INSTRUCTIONS FOR THE TASK - Repeat precisely the span of lines below that opens with the line containing "### Pour mettre" and closes with the line containing "Dans certains cas, vous", both included.

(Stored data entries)
╭──

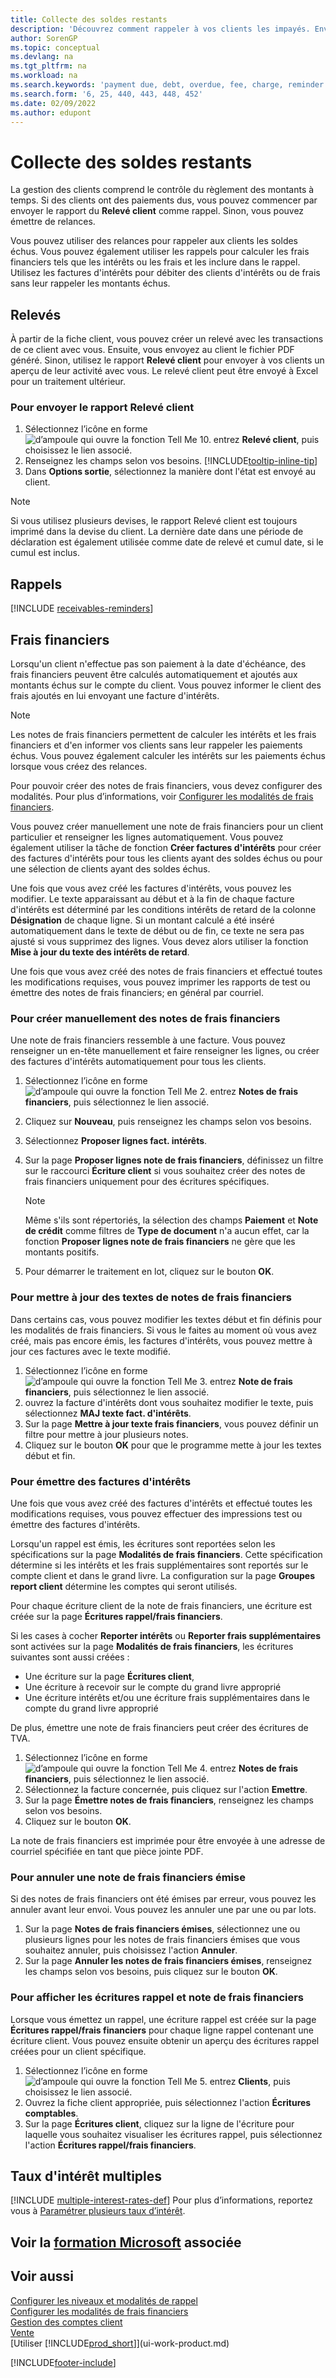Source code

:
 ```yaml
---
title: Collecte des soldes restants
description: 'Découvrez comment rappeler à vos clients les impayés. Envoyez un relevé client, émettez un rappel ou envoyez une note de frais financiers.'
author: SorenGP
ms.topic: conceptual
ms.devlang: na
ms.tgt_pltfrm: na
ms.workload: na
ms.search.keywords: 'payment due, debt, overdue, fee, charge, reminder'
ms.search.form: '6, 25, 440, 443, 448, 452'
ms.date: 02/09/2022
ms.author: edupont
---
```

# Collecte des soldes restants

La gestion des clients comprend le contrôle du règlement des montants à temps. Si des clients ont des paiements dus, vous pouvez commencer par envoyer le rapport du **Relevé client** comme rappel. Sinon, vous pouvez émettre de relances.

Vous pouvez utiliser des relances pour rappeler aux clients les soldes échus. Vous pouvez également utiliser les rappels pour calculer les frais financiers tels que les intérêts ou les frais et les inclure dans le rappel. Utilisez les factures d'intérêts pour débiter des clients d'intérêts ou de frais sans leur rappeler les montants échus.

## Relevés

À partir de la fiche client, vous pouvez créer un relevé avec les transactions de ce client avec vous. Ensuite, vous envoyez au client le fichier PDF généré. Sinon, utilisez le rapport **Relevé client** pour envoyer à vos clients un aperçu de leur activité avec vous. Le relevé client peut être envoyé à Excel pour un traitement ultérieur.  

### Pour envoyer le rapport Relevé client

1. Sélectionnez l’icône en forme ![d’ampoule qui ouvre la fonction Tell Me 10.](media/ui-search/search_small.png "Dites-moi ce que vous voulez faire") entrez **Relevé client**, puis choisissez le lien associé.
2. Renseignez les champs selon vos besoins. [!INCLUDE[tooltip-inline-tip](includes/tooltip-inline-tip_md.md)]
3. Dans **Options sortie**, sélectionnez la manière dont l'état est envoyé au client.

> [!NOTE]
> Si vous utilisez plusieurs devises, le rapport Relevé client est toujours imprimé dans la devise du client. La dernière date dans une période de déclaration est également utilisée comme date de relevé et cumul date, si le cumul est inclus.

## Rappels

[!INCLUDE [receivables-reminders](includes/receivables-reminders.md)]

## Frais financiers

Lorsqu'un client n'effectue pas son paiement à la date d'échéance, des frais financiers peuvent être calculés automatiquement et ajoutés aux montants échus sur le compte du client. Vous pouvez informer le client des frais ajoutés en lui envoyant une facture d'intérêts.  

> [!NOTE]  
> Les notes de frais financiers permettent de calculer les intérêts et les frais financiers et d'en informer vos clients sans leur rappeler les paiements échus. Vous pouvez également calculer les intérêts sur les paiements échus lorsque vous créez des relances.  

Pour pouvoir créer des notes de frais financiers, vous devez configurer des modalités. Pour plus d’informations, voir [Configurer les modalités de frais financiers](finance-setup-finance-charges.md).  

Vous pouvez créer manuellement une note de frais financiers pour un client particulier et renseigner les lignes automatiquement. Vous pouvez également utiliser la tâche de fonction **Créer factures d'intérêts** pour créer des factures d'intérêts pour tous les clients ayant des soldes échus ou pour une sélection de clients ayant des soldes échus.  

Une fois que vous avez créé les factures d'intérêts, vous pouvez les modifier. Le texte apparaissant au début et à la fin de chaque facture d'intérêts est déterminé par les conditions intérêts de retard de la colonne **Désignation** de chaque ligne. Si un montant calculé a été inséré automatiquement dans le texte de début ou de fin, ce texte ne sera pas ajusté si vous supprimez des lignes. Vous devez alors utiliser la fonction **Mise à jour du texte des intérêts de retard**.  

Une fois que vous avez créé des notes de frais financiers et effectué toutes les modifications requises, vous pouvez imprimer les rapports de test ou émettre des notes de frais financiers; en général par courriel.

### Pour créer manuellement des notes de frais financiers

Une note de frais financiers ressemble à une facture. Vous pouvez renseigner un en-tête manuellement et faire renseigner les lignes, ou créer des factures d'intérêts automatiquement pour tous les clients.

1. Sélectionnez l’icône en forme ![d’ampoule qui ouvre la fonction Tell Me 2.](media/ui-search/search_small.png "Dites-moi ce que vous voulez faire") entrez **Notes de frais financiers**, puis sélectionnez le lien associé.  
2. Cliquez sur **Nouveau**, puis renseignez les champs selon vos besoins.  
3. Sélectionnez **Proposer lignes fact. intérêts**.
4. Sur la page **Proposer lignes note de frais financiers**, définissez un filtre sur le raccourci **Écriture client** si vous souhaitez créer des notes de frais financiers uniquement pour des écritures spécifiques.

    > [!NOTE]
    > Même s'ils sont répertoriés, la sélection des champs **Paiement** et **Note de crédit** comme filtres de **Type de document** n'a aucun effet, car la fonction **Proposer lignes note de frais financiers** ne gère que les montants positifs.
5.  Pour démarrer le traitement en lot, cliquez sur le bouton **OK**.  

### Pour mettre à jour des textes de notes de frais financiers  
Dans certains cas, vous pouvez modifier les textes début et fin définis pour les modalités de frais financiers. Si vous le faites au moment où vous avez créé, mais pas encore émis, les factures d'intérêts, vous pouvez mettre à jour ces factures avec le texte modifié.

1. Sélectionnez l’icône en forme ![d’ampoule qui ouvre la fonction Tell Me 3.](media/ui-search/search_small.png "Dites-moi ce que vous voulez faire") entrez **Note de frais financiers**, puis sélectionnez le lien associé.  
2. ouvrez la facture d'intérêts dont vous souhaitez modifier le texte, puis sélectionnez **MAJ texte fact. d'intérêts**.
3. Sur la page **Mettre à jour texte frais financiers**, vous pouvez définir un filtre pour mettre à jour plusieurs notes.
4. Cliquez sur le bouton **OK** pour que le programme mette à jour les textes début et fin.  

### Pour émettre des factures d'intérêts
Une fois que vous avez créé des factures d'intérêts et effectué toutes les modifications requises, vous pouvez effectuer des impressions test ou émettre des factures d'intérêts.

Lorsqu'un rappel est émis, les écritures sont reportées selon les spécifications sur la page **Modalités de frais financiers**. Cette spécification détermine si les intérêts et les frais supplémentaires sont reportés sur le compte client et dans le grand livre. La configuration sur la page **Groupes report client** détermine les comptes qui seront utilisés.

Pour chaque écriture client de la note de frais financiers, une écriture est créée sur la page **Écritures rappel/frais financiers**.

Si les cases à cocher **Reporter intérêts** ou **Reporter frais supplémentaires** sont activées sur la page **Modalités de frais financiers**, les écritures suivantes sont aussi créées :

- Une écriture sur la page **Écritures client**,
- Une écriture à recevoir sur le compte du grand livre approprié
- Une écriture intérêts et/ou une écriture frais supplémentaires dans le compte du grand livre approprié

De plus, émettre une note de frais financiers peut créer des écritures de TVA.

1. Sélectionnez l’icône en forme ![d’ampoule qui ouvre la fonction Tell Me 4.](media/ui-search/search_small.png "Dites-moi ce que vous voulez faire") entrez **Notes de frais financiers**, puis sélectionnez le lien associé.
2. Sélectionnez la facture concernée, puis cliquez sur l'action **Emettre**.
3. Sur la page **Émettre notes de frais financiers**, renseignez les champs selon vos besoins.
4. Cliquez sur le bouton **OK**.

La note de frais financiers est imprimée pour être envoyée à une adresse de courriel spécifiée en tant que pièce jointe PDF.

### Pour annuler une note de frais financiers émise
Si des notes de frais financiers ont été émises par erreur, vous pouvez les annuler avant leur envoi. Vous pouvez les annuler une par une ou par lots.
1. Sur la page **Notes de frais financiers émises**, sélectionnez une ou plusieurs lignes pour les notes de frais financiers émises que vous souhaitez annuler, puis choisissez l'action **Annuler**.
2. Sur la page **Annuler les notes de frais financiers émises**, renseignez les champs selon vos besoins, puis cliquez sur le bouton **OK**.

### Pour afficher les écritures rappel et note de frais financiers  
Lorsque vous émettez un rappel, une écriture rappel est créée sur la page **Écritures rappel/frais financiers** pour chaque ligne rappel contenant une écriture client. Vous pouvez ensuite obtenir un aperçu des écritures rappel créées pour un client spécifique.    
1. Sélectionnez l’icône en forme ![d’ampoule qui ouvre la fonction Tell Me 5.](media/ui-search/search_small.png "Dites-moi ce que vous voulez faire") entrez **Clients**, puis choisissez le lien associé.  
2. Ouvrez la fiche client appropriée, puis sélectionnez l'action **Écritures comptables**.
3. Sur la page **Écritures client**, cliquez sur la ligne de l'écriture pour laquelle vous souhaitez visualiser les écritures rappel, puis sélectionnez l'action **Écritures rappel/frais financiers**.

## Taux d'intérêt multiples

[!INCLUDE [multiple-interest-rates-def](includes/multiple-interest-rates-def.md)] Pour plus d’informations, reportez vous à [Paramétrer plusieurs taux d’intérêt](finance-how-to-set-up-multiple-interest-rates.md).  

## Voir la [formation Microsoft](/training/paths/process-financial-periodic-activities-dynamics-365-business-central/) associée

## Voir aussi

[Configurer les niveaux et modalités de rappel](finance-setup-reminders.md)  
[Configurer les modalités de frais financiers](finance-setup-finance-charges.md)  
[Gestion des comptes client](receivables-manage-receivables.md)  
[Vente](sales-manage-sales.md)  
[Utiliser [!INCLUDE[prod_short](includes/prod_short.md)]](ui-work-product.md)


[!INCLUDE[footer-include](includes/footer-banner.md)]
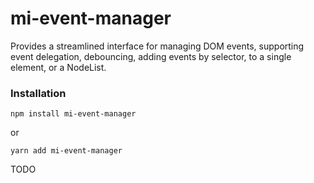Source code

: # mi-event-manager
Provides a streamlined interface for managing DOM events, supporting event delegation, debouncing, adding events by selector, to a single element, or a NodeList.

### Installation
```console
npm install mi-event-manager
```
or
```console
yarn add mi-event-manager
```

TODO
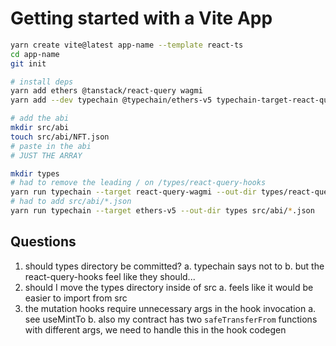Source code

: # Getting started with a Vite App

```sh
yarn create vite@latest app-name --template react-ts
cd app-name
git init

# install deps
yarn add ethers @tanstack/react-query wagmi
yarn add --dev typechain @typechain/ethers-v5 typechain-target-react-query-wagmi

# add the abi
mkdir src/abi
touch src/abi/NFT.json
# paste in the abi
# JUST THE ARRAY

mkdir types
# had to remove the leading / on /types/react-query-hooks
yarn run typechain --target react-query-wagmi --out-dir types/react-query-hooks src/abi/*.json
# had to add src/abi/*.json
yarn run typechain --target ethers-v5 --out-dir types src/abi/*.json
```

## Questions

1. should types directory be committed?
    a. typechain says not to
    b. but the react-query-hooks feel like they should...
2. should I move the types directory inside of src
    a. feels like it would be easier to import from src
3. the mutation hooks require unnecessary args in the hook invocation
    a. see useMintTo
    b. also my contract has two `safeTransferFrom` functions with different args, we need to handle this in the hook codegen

╰──
╭──

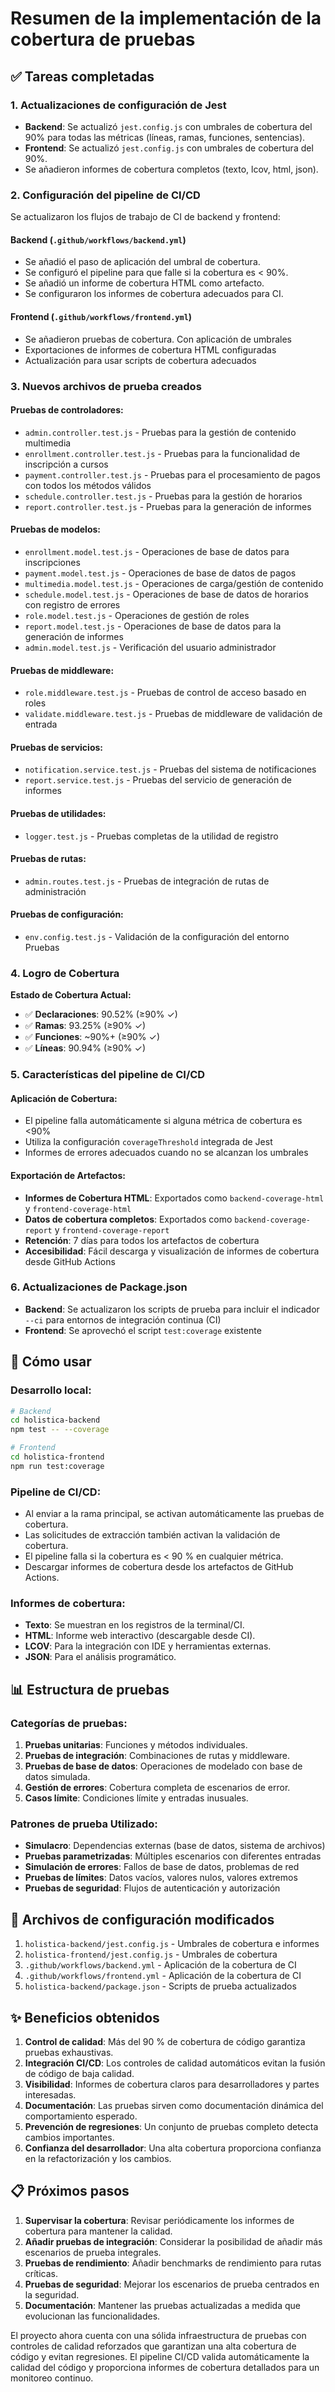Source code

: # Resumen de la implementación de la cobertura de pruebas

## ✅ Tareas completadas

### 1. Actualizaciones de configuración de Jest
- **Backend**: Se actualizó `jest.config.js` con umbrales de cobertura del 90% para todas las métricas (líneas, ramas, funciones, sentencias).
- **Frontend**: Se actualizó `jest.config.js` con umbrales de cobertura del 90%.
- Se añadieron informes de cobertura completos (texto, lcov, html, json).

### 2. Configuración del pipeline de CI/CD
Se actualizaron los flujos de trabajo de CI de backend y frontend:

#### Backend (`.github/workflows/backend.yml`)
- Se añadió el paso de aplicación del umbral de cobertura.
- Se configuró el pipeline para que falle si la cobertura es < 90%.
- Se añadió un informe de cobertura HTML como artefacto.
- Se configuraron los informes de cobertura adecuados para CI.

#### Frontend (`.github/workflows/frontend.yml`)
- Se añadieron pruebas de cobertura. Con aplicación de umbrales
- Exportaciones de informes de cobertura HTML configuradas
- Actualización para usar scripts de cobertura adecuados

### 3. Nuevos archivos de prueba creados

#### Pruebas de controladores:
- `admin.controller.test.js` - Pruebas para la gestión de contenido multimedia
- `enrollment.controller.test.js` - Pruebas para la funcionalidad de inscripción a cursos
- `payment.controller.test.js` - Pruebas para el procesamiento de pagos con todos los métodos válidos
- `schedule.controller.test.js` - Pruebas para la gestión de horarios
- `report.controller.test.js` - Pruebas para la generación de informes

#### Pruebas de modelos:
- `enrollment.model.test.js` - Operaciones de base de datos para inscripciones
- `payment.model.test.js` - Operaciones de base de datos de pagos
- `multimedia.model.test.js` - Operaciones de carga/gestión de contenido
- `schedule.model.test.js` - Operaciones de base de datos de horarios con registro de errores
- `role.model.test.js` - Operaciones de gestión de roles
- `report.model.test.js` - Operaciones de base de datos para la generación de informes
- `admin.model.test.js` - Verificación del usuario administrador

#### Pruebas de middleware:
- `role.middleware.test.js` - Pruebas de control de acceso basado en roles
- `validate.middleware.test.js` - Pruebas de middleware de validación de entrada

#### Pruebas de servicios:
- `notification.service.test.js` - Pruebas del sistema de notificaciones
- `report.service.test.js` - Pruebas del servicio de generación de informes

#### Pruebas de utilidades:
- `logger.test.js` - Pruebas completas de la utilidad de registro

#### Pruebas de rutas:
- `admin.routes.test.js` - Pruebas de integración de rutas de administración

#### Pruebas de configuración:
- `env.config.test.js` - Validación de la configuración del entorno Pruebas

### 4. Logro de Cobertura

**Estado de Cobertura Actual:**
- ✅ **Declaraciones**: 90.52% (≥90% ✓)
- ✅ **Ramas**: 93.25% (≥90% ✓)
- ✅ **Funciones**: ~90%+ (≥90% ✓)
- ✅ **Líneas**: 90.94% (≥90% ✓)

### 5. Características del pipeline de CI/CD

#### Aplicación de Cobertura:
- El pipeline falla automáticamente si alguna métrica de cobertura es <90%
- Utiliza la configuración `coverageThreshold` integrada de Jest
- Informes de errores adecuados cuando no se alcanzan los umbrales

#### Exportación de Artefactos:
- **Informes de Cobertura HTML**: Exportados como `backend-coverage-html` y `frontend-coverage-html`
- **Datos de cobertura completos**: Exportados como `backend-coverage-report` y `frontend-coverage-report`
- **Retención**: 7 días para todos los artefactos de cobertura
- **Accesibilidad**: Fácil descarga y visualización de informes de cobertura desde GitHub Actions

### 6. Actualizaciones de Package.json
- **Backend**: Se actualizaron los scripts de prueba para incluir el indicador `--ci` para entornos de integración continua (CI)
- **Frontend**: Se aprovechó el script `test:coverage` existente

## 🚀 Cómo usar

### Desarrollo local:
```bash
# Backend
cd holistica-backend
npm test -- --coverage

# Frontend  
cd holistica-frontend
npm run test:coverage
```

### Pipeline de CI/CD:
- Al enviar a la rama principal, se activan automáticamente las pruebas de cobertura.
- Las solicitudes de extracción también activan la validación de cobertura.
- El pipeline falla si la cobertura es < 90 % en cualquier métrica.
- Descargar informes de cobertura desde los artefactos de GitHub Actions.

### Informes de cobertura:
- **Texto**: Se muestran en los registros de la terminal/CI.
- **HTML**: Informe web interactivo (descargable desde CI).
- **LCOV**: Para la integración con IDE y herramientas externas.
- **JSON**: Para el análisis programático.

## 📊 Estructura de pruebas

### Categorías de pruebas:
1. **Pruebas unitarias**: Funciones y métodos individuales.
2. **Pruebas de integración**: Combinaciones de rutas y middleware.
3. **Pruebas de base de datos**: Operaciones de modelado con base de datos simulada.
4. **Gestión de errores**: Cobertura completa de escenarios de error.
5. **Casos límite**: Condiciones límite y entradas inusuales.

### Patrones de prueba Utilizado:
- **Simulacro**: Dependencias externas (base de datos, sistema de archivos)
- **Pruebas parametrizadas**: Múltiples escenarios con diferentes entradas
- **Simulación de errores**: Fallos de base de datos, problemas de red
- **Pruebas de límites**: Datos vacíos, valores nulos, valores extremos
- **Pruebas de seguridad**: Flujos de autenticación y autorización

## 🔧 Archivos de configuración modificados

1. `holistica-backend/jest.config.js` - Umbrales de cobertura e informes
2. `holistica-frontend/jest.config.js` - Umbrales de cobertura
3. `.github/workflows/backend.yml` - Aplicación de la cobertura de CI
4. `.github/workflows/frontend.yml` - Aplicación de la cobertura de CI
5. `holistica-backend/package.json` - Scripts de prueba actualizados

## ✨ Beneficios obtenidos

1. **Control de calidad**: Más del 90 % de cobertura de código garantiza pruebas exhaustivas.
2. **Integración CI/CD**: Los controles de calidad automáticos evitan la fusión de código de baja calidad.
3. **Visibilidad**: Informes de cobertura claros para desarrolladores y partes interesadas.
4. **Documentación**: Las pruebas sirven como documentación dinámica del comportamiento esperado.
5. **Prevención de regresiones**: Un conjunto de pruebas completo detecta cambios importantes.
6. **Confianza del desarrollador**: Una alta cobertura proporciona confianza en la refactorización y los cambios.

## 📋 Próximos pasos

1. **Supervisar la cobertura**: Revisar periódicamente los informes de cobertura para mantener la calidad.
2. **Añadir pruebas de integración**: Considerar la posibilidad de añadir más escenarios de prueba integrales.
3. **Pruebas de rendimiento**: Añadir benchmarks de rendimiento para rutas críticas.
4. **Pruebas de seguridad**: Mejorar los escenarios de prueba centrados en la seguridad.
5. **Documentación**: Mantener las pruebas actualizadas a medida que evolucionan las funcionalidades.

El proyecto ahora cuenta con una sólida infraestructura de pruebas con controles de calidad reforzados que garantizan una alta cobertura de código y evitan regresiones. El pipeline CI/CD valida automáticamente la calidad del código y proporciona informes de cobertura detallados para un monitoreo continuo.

╰──
╭──

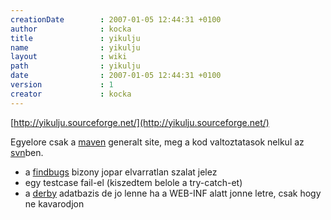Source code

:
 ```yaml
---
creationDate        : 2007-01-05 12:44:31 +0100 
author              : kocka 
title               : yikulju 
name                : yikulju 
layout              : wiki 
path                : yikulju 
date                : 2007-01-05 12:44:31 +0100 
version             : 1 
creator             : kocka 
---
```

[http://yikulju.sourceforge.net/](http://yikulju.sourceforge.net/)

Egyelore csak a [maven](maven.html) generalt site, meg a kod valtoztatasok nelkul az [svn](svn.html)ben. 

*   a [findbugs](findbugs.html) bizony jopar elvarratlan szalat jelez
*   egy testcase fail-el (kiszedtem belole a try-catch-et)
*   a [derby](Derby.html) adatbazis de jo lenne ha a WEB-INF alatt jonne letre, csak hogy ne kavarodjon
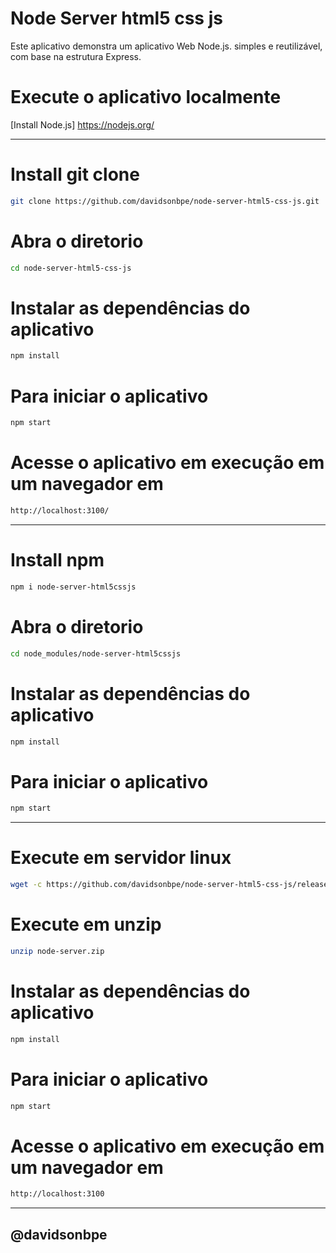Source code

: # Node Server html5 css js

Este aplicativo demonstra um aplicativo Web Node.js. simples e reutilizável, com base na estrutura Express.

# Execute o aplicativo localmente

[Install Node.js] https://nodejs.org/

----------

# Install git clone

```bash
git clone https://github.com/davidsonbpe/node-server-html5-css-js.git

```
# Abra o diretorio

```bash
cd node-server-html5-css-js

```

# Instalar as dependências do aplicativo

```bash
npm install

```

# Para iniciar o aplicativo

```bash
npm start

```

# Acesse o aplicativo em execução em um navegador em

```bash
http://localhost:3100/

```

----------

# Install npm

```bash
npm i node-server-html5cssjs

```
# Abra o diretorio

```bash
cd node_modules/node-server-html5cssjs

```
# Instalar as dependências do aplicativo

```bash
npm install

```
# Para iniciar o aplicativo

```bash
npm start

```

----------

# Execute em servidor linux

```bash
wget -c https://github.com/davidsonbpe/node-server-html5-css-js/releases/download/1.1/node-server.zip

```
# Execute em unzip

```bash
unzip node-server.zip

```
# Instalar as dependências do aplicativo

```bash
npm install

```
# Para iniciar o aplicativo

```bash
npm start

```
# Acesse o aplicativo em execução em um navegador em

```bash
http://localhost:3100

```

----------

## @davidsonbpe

╰──

SOLUTION TO THIS EXERCISE -
### Pour mettre à jour des textes de notes de frais financiers  
Dans certains cas, vous pouvez modifier les textes début et fin définis pour les modalités de frais financiers. Si vous le faites au moment où vous avez créé, mais pas encore émis, les factures d'intérêts, vous pouvez mettre à jour ces factures avec le texte modifié.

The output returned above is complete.